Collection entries
————

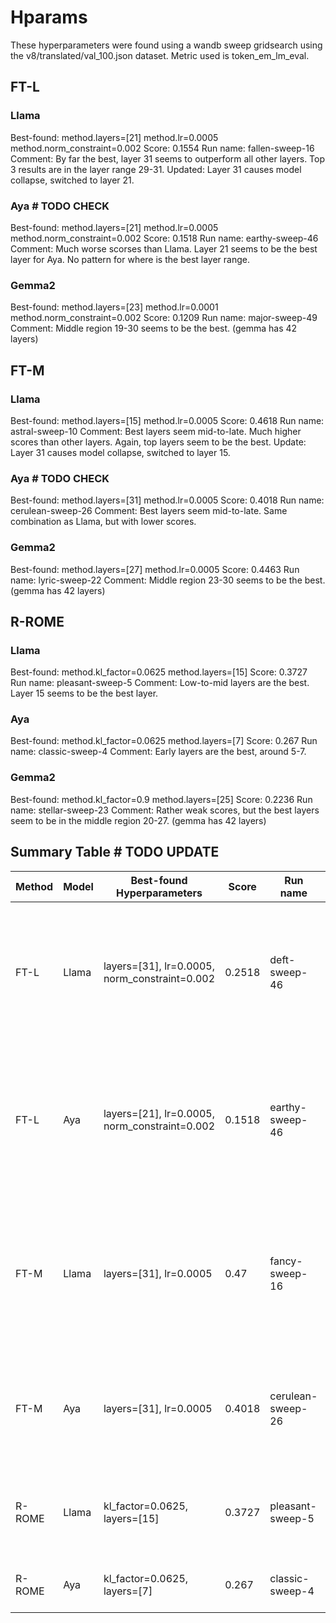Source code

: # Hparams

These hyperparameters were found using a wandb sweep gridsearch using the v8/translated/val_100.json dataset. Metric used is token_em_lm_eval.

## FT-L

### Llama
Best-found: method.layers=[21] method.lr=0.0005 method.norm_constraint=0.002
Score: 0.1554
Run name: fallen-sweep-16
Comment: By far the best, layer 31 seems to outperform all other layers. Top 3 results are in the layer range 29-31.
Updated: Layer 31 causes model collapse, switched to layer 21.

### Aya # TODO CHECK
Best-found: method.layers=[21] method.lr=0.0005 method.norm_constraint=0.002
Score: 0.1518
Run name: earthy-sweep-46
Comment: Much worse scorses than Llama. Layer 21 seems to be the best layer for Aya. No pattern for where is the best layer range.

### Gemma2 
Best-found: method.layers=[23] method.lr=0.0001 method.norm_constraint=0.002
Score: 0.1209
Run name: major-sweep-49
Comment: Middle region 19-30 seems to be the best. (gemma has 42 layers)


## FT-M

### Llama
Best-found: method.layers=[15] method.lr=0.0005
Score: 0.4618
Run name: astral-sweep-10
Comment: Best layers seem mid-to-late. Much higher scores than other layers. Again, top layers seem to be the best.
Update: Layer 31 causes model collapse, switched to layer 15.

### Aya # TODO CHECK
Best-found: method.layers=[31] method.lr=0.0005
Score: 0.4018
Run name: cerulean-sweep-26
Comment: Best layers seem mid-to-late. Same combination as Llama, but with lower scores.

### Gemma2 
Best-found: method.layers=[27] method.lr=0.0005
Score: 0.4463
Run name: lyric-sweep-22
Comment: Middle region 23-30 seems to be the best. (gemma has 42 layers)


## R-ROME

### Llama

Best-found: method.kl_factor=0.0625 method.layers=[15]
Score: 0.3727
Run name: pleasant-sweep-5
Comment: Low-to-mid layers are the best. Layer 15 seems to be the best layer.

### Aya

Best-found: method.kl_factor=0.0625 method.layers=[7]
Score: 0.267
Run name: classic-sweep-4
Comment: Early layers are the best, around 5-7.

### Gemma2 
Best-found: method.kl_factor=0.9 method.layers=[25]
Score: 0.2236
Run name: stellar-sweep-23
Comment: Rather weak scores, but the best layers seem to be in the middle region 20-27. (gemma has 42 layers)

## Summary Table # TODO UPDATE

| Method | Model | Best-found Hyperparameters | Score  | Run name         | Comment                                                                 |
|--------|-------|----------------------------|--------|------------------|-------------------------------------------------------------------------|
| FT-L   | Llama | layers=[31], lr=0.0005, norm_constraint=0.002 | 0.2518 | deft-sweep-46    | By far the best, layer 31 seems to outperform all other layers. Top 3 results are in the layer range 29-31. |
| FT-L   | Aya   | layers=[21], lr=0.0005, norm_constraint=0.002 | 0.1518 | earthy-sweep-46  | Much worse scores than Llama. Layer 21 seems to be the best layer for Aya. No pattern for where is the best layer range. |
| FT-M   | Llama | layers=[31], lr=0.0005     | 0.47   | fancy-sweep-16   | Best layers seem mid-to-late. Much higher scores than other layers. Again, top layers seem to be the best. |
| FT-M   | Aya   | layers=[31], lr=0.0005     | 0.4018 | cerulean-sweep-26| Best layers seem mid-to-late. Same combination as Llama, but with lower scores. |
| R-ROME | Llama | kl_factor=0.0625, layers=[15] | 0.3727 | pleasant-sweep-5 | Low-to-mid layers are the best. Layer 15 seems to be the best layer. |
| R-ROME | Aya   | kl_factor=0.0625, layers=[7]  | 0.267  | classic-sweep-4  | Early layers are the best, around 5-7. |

————

## What this task involves
The expected answer is the complete set of entries, copied verbatim, with no pictures.

## Solution
Source code

: # Hparams

These hyperparameters were found using a wandb sweep gridsearch using the v8/translated/val_100.json dataset. Metric used is token_em_lm_eval.

## FT-L

### Llama
Best-found: method.layers=[21] method.lr=0.0005 method.norm_constraint=0.002
Score: 0.1554
Run name: fallen-sweep-16
Comment: By far the best, layer 31 seems to outperform all other layers. Top 3 results are in the layer range 29-31.
Updated: Layer 31 causes model collapse, switched to layer 21.

### Aya # TODO CHECK
Best-found: method.layers=[21] method.lr=0.0005 method.norm_constraint=0.002
Score: 0.1518
Run name: earthy-sweep-46
Comment: Much worse scorses than Llama. Layer 21 seems to be the best layer for Aya. No pattern for where is the best layer range.

### Gemma2 
Best-found: method.layers=[23] method.lr=0.0001 method.norm_constraint=0.002
Score: 0.1209
Run name: major-sweep-49
Comment: Middle region 19-30 seems to be the best. (gemma has 42 layers)


## FT-M

### Llama
Best-found: method.layers=[15] method.lr=0.0005
Score: 0.4618
Run name: astral-sweep-10
Comment: Best layers seem mid-to-late. Much higher scores than other layers. Again, top layers seem to be the best.
Update: Layer 31 causes model collapse, switched to layer 15.

### Aya # TODO CHECK
Best-found: method.layers=[31] method.lr=0.0005
Score: 0.4018
Run name: cerulean-sweep-26
Comment: Best layers seem mid-to-late. Same combination as Llama, but with lower scores.

### Gemma2 
Best-found: method.layers=[27] method.lr=0.0005
Score: 0.4463
Run name: lyric-sweep-22
Comment: Middle region 23-30 seems to be the best. (gemma has 42 layers)


## R-ROME

### Llama

Best-found: method.kl_factor=0.0625 method.layers=[15]
Score: 0.3727
Run name: pleasant-sweep-5
Comment: Low-to-mid layers are the best. Layer 15 seems to be the best layer.

### Aya

Best-found: method.kl_factor=0.0625 method.layers=[7]
Score: 0.267
Run name: classic-sweep-4
Comment: Early layers are the best, around 5-7.

### Gemma2 
Best-found: method.kl_factor=0.9 method.layers=[25]
Score: 0.2236
Run name: stellar-sweep-23
Comment: Rather weak scores, but the best layers seem to be in the middle region 20-27. (gemma has 42 layers)

## Summary Table # TODO UPDATE

| Method | Model | Best-found Hyperparameters | Score  | Run name         | Comment                                                                 |
|--------|-------|----------------------------|--------|------------------|-------------------------------------------------------------------------|
| FT-L   | Llama | layers=[31], lr=0.0005, norm_constraint=0.002 | 0.2518 | deft-sweep-46    | By far the best, layer 31 seems to outperform all other layers. Top 3 results are in the layer range 29-31. |
| FT-L   | Aya   | layers=[21], lr=0.0005, norm_constraint=0.002 | 0.1518 | earthy-sweep-46  | Much worse scores than Llama. Layer 21 seems to be the best layer for Aya. No pattern for where is the best layer range. |
| FT-M   | Llama | layers=[31], lr=0.0005     | 0.47   | fancy-sweep-16   | Best layers seem mid-to-late. Much higher scores than other layers. Again, top layers seem to be the best. |
| FT-M   | Aya   | layers=[31], lr=0.0005     | 0.4018 | cerulean-sweep-26| Best layers seem mid-to-late. Same combination as Llama, but with lower scores. |
| R-ROME | Llama | kl_factor=0.0625, layers=[15] | 0.3727 | pleasant-sweep-5 | Low-to-mid layers are the best. Layer 15 seems to be the best layer. |
| R-ROME | Aya   | kl_factor=0.0625, layers=[7]  | 0.267  | classic-sweep-4  | Early layers are the best, around 5-7. |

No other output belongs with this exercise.